Novell Teaming 2 Brings a Richer Collaboration Feature Set
by Bill Ives
A few months ago I wrote about Novell GroupWise, their collaboration and productivity application (see Novell GroupWise 8 Brings Enterprise 2.0 Capability to Personal Productivity Functions). GroupWise allows for sharing tools such as calendar, task management, and email.
Recently, I spoke again with Novell about their companion product Novell Teaming. It allows for such capabilities as online secure team workspaces, document management, expert identification, and process automation. I wrote about an excellent case example of Novell Teaming at the Kempinski hotel group (see Novell Teaming Brings Kempinski Hotels into Enterprise 2.0). Now Novell is releasing a new version of Teaming with a number of new and upgraded features. Travis Grandpre, Product Marketing Manager, and Tracy Smith, Product Manager walked me through the changes with Novell Teaming 2 and their plans for the future.
Travis first said that Novell has a plan for bringing its GroupWise, Teaming, GroupWise Instant Messenger, and Conferencing applications together. So far the first three are integrated. They will also be providing bidirectional data integration of GroupWise with SharePoint, Sugar CRM, and Salesforce.com later this year. Then future iterations will have integration with ActiveSync enabled devices, Documentum and SAP.
I asked Travis about the SharePoint integration. He said they will enable file exchange for people who want to use GroupWise for collaboration and SharePoint for document sharing. Next year, you can also migrate WSS, the free version of SharePoint that comes with Windows Server, into Teaming to retain any work done in WSS.
We went over the capabilities that come with Teaming 2. There are customizable workspaces, enterprise search and social networking tools, user-based access control, business automation, file sharing, and a library of templates. The templates allow for quick starting specific use cases. They have thirty so far and are adding two to three a week. Examples include: bug/issue management, daily time card, employee help desk, expense report, injury report, medical history, meeting minutes, and pricing proposal. I think these are a great idea. You can use them as a starting point for customized versions without having to re-invent basic features. Down the road, the Teaming Library will include examples of Landing pages, articles, customization and integration examples.

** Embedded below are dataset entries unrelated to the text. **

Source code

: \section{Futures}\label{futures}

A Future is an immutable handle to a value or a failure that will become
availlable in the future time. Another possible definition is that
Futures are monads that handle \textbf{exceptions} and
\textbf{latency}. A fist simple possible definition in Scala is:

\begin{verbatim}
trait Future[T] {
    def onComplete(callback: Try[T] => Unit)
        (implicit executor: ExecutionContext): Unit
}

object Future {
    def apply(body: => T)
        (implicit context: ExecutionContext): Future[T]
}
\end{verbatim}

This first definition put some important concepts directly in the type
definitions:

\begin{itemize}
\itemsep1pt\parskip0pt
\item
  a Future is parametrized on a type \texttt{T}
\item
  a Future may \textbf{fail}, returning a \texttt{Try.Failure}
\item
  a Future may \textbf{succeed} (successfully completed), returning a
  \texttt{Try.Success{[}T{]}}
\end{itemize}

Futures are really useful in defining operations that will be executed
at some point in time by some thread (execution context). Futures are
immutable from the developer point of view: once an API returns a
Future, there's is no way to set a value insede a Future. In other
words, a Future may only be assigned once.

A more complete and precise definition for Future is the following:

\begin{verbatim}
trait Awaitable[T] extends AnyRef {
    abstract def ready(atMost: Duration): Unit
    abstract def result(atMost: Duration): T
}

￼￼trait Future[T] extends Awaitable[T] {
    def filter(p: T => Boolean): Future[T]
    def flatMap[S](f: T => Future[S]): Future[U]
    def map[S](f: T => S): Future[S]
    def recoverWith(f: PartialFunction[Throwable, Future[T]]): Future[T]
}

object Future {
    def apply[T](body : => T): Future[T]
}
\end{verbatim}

Future plans for Teaming include further user interface enhancements, business application integration with Novell DataSync, enhanced mobile device support, cloud based offerings and integration with other applications like MS Office, Open Office, Outlook, Notes, Documentum, FileNet and more. Travis covered the Kablink Open Source Community that feeds development of Novell Teaming. It was launched in 2008 with downloads and activity continuing to increase.
Tracy next walked me through a demo. There are two core concepts: workspaces and entries. There are three versions of workspaces: personal, group, and global or enterprise. I like the concept of a personalized workspace. Tracy said that one of the main applications of Teaming is for knowledge management. In the past applications that supported personal knowledge management were generally nonexistent so this really appeals to me. You can make content in your personal workspace private. There is a relevance dashboard that provides a filter to all the activity in the system. You can see what’s new in the teams you belong to through an auto-generated stream of actions. Access controls allow you to only see what fits your access profile. You can select the people and teams to monitor [relevance dashboard is a productivity tool in the Personal Workspace].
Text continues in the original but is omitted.